Niagara Gazette

March 6, 2013

Students learn life-saving techniques

by Timothy Chipp
Niagara Gazette

Niagara Gazette — For some students, there's nothing like learning hands-on. In Eric Tucker's 6th-grade health classes at Edward Town Middle School, hands-on this week meant help from a couple of the area's finest.

Fire Capt. Joseph Foucha and Firefighter Philip Smith have been spending mornings at the school all week, teaching students the bare essentials of cardiopulmonary resuscitation, otherwise known as CPR.

"It's about giving the students the knowledge to hopefully have the courage to help," Tucker said. "Hopefully, in an emergency, one of them can take the lead instead of just standing around and watching."

According to the instructors, CPR has evolved over the last few years. Expectations and skills required to perform the life-saving task were lowered, making it easier for kids to gain a decent understanding of the requirements certified practitioners understand.

Once they acquire the basic skills, they'll be able to translate them into taking a certification course themselves, a reality some students encounter, especially trying to find work as a babysitter.

It's a possible future for both Larissa Reid and Reilly Krupa, both of whom have younger siblings at home.

"If you want to become a babysitter, you have to have a little knowledge of CPR," Krupa said. "I have a little sister at home and my mom and dad don't get out much."

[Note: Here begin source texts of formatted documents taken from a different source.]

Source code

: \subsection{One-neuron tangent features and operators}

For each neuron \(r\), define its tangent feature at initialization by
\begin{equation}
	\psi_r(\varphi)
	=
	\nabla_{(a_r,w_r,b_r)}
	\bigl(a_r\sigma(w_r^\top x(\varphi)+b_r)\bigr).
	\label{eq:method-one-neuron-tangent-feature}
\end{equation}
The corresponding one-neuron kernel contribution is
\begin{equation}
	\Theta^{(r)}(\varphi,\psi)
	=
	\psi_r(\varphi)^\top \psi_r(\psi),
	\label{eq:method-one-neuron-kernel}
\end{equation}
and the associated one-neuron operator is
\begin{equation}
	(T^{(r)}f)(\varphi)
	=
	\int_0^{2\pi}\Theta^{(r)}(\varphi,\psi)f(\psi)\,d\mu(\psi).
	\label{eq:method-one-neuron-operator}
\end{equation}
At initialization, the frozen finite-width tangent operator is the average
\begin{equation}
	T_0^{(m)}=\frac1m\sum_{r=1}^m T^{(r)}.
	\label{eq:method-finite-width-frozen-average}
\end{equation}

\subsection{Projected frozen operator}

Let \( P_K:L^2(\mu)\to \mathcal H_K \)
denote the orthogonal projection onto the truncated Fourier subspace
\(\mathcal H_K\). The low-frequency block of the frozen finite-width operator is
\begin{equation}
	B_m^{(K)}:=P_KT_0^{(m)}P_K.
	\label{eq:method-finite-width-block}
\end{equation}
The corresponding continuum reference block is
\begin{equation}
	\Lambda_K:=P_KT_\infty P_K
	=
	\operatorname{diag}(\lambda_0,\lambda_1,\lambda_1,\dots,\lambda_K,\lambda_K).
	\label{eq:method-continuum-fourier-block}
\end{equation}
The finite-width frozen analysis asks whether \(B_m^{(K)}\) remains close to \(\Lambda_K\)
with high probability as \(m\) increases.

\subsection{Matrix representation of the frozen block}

As for what the students are learning, the No. 1 take away was the physical activity involved in saving a life.

Reid said she noticed the amount of pressure it took to compress the chest of the class's dummies, which were used for hands-on instruction. She said she was shocked by the force needed to actually have an effect.

"I was shocked by how hard you have to press down on the chest," she said. "It may look violent, but that's how hard you have to press."

With such a limited amount of time with the children, both Foucha – whose 6th-grade son was in a Wednesday session – and Smith were impressed mostly by the knowledge the students were retaining. A typical class for CPR instruction lasts four times longer than they had with the children.

Still, they walked out the door at the end of the period with considerable understanding. Foucha said it gave him a sense of fulfillment.

"To me, it was worth it listening to them answer questions," he said. "Watching and listening to the children share the information means they're grasping it. So, just because they're kids, doesn't mean they won't be able to do this. Hopefully they'll have the courage to get in there and do something important in the right situation.

"If you can just learn compressions, you can save a life."